Architects Ask Public to “Look Up” This Primary Season
A group of architects is hoping to capture the nation’s attention this primary season by running TV ads on cable news outlets.
The American Institute of Architects (AIA) is tapping the potential of primary season.
This week the group announced a national advertising campaign that will include a series of TV ads that will run for 16 weeks during political primary coverage on cable news outlets. As part of its push, AIA is continuing its “Look Up” campaign, which focuses on the connection between architectural design and how people interact with the spaces around them.
“Architecture has the power to change people’s lives for the better,” AIA Executive Vice President and CEO, Robert Ivy, said in a statement. “This advertisement celebrates specific ways that new homes and schools, a homeless shelter, and a preserved concert hall benefit when architects are involved.”
Ivy spoke to Associations Now last year when the “Look Up” campaign first launched and said that it was largely a result of member request.

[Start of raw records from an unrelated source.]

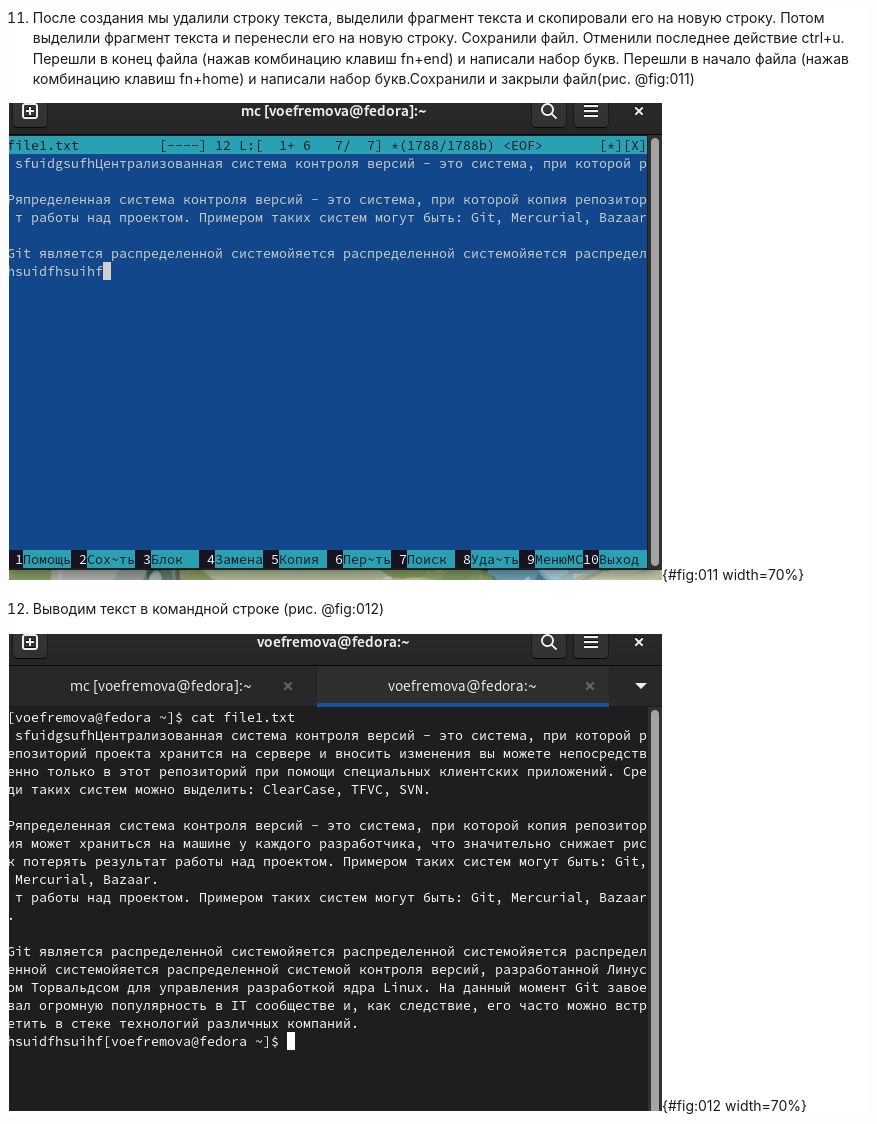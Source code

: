 11. После создания мы удалили строку текста, выделили фрагмент текста и скопировали его на новую строку. Потом выделили фрагмент текста и перенесли его на новую строку. Сохранили файл. Отменили последнее действие ctrl+u. Перешли в конец файла (нажав комбинацию клавиш  fn+end) и написали набор букв. Перешли в начало файла (нажав комбинацию клавиш fn+home) и написали набор букв.Сохранили и закрыли файл(рис. @fig:011)

![Выполнение](image/9.png){#fig:011 width=70%}

12. Выводим текст в командной строке (рис. @fig:012)

![Вывели текст](image/10.png){#fig:012 width=70%}
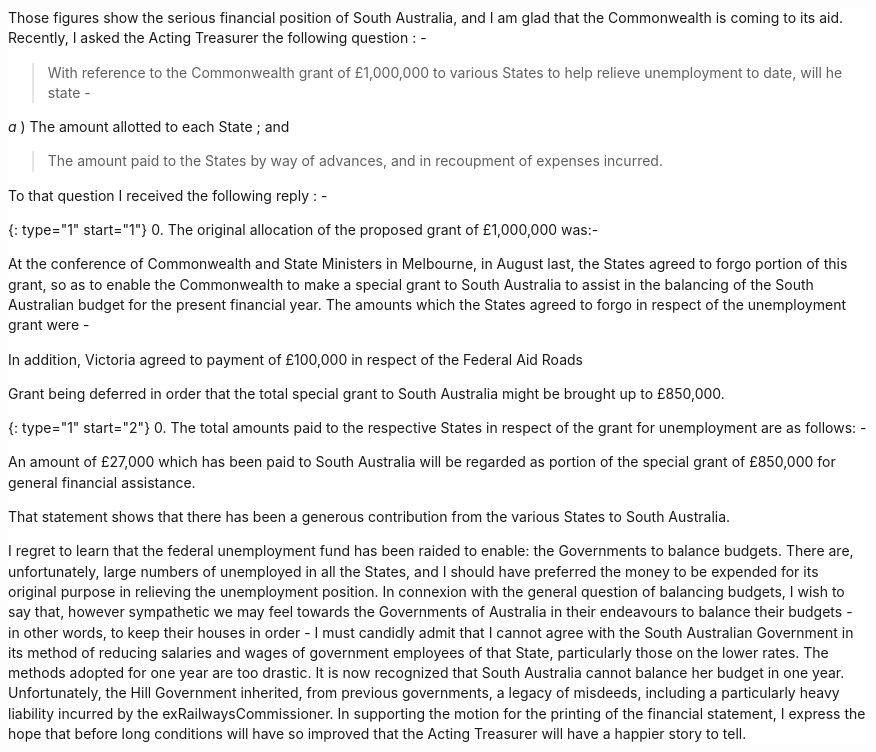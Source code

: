 <graphic href="127331193011186_23_0.jpg"></graphic>


Those figures show the serious financial position of South Australia, and I am glad that the Commonwealth is coming to its aid. Recently, I asked the Acting Treasurer the following question :  - 

  >With reference to the Commonwealth grant of £1,000,000 to various States to help relieve unemployment to date, will he state - 
  >
  >
 *a* ) The amount allotted to each State ; and 
  >
  >The amount paid to the States by way of advances, and in recoupment of expenses incurred. 

To that question I received the following reply : - 

{: type="1" start="1"}
0. The original allocation of the proposed grant of £1,000,000 was:- 


<graphic href="127331193011186_23_1.jpg"></graphic>


At the conference of Commonwealth and State Ministers in Melbourne, in August last, the States agreed to forgo portion of this grant, so as to enable the Commonwealth to make a special grant to South Australia to assist in the balancing of the South Australian budget for the present financial year. The amounts which the States agreed to forgo in respect of the unemployment grant were - 


<graphic href="127331193011186_23_2.jpg"></graphic>


In addition, Victoria agreed to payment of £100,000 in respect of the Federal Aid Roads 

Grant being deferred in order that the total special grant to South Australia might be brought up to £850,000. 

{: type="1" start="2"}
0. The total amounts paid to the respective States in respect of the grant for unemployment are as follows: - 


<graphic href="127331193011186_23_3.jpg"></graphic>


An amount of £27,000 which has been paid to South Australia will be regarded as portion of the special grant of £850,000 for general financial assistance. 

That statement shows that there has been a generous contribution from the various States to South Australia. 

I regret to learn that the federal unemployment fund has been raided to enable: the Governments to balance budgets. There are, unfortunately, large numbers of unemployed in all the States, and I should have preferred the money to be expended for its original purpose in relieving the unemployment position. In connexion with the general question of balancing budgets, I wish to say that, however sympathetic we may feel towards the Governments of Australia in their endeavours to balance their budgets - in other words, to keep their houses in order - I must candidly admit that I cannot agree with the South Australian Government in its method of reducing salaries and wages of government employees of that State, particularly those on the lower rates. The methods adopted for one year are too drastic. It is now recognized that South Australia cannot balance her budget in one year. Unfortunately, the Hill Government inherited, from previous governments, a legacy of misdeeds, including a particularly heavy liability incurred by the exRailwaysCommissioner. In supporting the motion for the printing of the financial statement, I express the hope that before long conditions will have so improved that the Acting Treasurer will have a happier story to tell. 
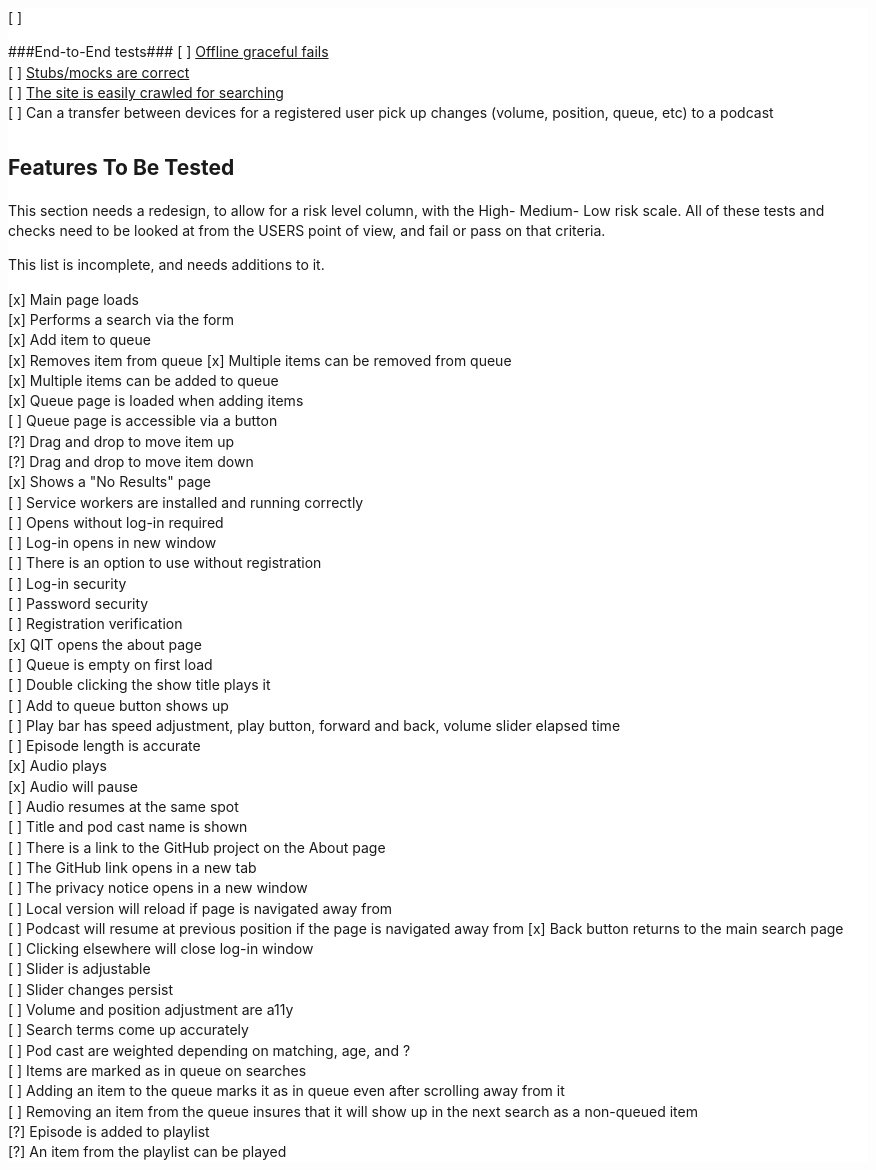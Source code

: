 [ ] 

###End-to-End tests###
[ ] [Offline graceful fails](https://github.com/codingblocks/qit.cloud/issues/137)   
[ ] [Stubs/mocks are correct](https://github.com/codingblocks/qit.cloud/issues/198)   
[ ] [The site is easily crawled for searching](https://github.com/codingblocks/qit.cloud/issues/276)   
[ ] Can a transfer between devices for a registered user pick up changes (volume, position, queue, etc) to a podcast  



## Features To Be Tested ##

This section needs a redesign, to allow for a risk level column, with the High- Medium- Low risk scale. All of these tests and checks need to be looked at from the USERS point of view, and fail or pass on that criteria.

This list is incomplete, and needs additions to it.

[x]  Main page loads    
[x]  Performs a search via the form    
[x]  Add item to queue    
[x]  Removes item from queue 
[x]  Multiple items can be removed from queue    
[x]  Multiple items can be added to queue    
[x]  Queue page is loaded when adding items    
[ ]  Queue page is accessible via a button   
[?]  Drag and drop to move item up    
[?]  Drag and drop to move item down    
[x]  Shows a "No Results" page    
[ ]  Service workers are installed and running correctly    
[ ]  Opens without log-in required  
[ ]  Log-in opens in new window  
[ ]  There is an option to use without registration  
[ ]  Log-in security  
[ ]  Password security  
[ ]  Registration verification  
[x]  QIT opens the about page  
[ ]  Queue is empty on first load  
[ ]  Double clicking the show title plays it  
[ ]  Add to queue button shows up  
[ ]  Play bar has speed adjustment, play button, forward and back, volume slider elapsed time  
[ ]  Episode length is accurate  
[x]  Audio plays  
[x]  Audio will pause  
[ ]  Audio resumes at the same spot   
[ ]  Title and pod cast name is shown  
[ ]  There is a link to the GitHub project on the About page  
[ ]  The GitHub link opens in a new tab  
[ ]  The privacy notice opens in a new window  
[ ]  Local version will reload if page is navigated away from  
[ ]  Podcast will resume at previous position if the page is navigated away from 
[x]  Back button returns to the main search page  
[ ]  Clicking elsewhere will close log-in window  
[ ]  Slider is adjustable  
[ ]  Slider changes persist  
[ ]  Volume and position adjustment are a11y  
[ ]  Search terms come up accurately  
[ ]  Pod cast are weighted depending on matching, age, and ?  
[ ]  Items are marked as in queue on searches  
[ ]  Adding an item to the queue marks it as in queue even after scrolling away from it  
[ ]  Removing an item from the queue insures that it will show up in the next search as a non-queued item  
[?]  Episode is added to playlist  
[?]  An item from the playlist can be played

“Our members, 85,500 members, have asked for years for a national advertising campaign,” Ivy told Associations Now. “Three years ago, we conducted an extensive survey, one of the largest we’ve ever done—33,000 people we reached out to. We found that, by and large, the public and our collaborators admire architects, but they do not understand what architects do. Now, that’s a disparity: They like us, but they don’t know what we do.”
The three-year, multiphase campaign started with a social media push in which AIA shared a 90-second video that garnered more than 12 million impressions. Ivy said the three-year duration of the campaign will hopefully allow for enough time to raise the public’s awareness of architects’ roles in society as well as answer questions.
“Throughout this campaign we are trying to illustrate how architects partner with home and building owners alike to make their ideas and vision a reality, and to generate greater awareness for the impact that architects have on spaces that are used on an everyday basis,” AIA President, Russ Davidson, said in a statement.